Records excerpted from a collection
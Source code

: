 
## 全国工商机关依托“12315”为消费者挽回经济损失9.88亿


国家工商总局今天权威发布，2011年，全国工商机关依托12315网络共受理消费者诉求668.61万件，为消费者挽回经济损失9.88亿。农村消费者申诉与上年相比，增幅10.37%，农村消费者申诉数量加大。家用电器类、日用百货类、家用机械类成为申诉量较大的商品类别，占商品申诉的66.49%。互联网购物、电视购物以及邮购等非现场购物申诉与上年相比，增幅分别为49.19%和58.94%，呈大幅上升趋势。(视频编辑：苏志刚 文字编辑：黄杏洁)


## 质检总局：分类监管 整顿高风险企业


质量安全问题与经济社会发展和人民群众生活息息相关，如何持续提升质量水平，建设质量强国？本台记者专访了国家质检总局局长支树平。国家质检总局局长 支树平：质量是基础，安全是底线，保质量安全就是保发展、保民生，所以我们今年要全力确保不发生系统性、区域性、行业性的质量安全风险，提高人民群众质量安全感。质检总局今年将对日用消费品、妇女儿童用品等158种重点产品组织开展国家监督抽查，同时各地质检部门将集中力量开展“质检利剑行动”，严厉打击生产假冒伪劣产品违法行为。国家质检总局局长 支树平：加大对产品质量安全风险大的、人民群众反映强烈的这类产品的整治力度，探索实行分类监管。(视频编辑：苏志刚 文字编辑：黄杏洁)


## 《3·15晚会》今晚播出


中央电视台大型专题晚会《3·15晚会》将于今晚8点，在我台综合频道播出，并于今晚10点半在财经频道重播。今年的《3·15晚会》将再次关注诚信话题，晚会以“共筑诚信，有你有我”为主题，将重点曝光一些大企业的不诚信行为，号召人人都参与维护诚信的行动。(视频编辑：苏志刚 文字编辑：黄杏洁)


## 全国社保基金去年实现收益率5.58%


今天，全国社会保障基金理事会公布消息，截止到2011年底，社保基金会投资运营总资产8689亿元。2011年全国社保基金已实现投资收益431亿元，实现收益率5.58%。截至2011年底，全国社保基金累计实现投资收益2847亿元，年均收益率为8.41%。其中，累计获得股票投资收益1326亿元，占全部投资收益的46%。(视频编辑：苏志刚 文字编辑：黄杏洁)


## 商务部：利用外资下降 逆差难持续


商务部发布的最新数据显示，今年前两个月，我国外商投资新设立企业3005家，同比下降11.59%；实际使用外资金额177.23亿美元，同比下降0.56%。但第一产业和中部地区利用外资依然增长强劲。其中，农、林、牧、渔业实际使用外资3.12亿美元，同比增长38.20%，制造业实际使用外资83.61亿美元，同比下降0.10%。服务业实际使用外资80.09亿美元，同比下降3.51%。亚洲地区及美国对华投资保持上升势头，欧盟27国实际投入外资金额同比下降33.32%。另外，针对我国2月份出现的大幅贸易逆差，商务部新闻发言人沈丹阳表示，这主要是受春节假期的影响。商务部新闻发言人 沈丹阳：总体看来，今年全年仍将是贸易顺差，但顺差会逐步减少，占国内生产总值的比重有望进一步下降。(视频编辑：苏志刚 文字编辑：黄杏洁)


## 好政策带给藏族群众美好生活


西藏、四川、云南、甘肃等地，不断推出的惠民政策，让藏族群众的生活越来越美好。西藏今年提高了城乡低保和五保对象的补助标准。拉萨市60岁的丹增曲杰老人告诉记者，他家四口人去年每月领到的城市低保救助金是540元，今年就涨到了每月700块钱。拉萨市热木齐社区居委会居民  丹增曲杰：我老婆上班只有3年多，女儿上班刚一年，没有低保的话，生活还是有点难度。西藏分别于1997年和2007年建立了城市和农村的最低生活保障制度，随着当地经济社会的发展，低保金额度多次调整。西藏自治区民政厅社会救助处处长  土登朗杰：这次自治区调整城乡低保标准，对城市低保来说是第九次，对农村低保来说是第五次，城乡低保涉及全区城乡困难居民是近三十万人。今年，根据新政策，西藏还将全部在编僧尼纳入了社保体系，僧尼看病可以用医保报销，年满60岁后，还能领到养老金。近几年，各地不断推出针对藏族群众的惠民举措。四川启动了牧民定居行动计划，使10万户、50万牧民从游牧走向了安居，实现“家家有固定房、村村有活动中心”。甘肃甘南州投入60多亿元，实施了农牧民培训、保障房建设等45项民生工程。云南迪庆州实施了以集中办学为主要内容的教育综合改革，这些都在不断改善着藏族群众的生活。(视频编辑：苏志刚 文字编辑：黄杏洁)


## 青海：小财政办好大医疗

[Assignment]
Return the records in full. Omit nothing.

[Written answer]
Source code

: 
## 全国工商机关依托“12315”为消费者挽回经济损失9.88亿


国家工商总局今天权威发布，2011年，全国工商机关依托12315网络共受理消费者诉求668.61万件，为消费者挽回经济损失9.88亿。农村消费者申诉与上年相比，增幅10.37%，农村消费者申诉数量加大。家用电器类、日用百货类、家用机械类成为申诉量较大的商品类别，占商品申诉的66.49%。互联网购物、电视购物以及邮购等非现场购物申诉与上年相比，增幅分别为49.19%和58.94%，呈大幅上升趋势。(视频编辑：苏志刚 文字编辑：黄杏洁)


## 质检总局：分类监管 整顿高风险企业


质量安全问题与经济社会发展和人民群众生活息息相关，如何持续提升质量水平，建设质量强国？本台记者专访了国家质检总局局长支树平。国家质检总局局长 支树平：质量是基础，安全是底线，保质量安全就是保发展、保民生，所以我们今年要全力确保不发生系统性、区域性、行业性的质量安全风险，提高人民群众质量安全感。质检总局今年将对日用消费品、妇女儿童用品等158种重点产品组织开展国家监督抽查，同时各地质检部门将集中力量开展“质检利剑行动”，严厉打击生产假冒伪劣产品违法行为。国家质检总局局长 支树平：加大对产品质量安全风险大的、人民群众反映强烈的这类产品的整治力度，探索实行分类监管。(视频编辑：苏志刚 文字编辑：黄杏洁)


## 《3·15晚会》今晚播出


中央电视台大型专题晚会《3·15晚会》将于今晚8点，在我台综合频道播出，并于今晚10点半在财经频道重播。今年的《3·15晚会》将再次关注诚信话题，晚会以“共筑诚信，有你有我”为主题，将重点曝光一些大企业的不诚信行为，号召人人都参与维护诚信的行动。(视频编辑：苏志刚 文字编辑：黄杏洁)


## 全国社保基金去年实现收益率5.58%


今天，全国社会保障基金理事会公布消息，截止到2011年底，社保基金会投资运营总资产8689亿元。2011年全国社保基金已实现投资收益431亿元，实现收益率5.58%。截至2011年底，全国社保基金累计实现投资收益2847亿元，年均收益率为8.41%。其中，累计获得股票投资收益1326亿元，占全部投资收益的46%。(视频编辑：苏志刚 文字编辑：黄杏洁)


## 商务部：利用外资下降 逆差难持续


商务部发布的最新数据显示，今年前两个月，我国外商投资新设立企业3005家，同比下降11.59%；实际使用外资金额177.23亿美元，同比下降0.56%。但第一产业和中部地区利用外资依然增长强劲。其中，农、林、牧、渔业实际使用外资3.12亿美元，同比增长38.20%，制造业实际使用外资83.61亿美元，同比下降0.10%。服务业实际使用外资80.09亿美元，同比下降3.51%。亚洲地区及美国对华投资保持上升势头，欧盟27国实际投入外资金额同比下降33.32%。另外，针对我国2月份出现的大幅贸易逆差，商务部新闻发言人沈丹阳表示，这主要是受春节假期的影响。商务部新闻发言人 沈丹阳：总体看来，今年全年仍将是贸易顺差，但顺差会逐步减少，占国内生产总值的比重有望进一步下降。(视频编辑：苏志刚 文字编辑：黄杏洁)


## 好政策带给藏族群众美好生活


西藏、四川、云南、甘肃等地，不断推出的惠民政策，让藏族群众的生活越来越美好。西藏今年提高了城乡低保和五保对象的补助标准。拉萨市60岁的丹增曲杰老人告诉记者，他家四口人去年每月领到的城市低保救助金是540元，今年就涨到了每月700块钱。拉萨市热木齐社区居委会居民  丹增曲杰：我老婆上班只有3年多，女儿上班刚一年，没有低保的话，生活还是有点难度。西藏分别于1997年和2007年建立了城市和农村的最低生活保障制度，随着当地经济社会的发展，低保金额度多次调整。西藏自治区民政厅社会救助处处长  土登朗杰：这次自治区调整城乡低保标准，对城市低保来说是第九次，对农村低保来说是第五次，城乡低保涉及全区城乡困难居民是近三十万人。今年，根据新政策，西藏还将全部在编僧尼纳入了社保体系，僧尼看病可以用医保报销，年满60岁后，还能领到养老金。近几年，各地不断推出针对藏族群众的惠民举措。四川启动了牧民定居行动计划，使10万户、50万牧民从游牧走向了安居，实现“家家有固定房、村村有活动中心”。甘肃甘南州投入60多亿元，实施了农牧民培训、保障房建设等45项民生工程。云南迪庆州实施了以集中办学为主要内容的教育综合改革，这些都在不断改善着藏族群众的生活。(视频编辑：苏志刚 文字编辑：黄杏洁)


## 青海：小财政办好大医疗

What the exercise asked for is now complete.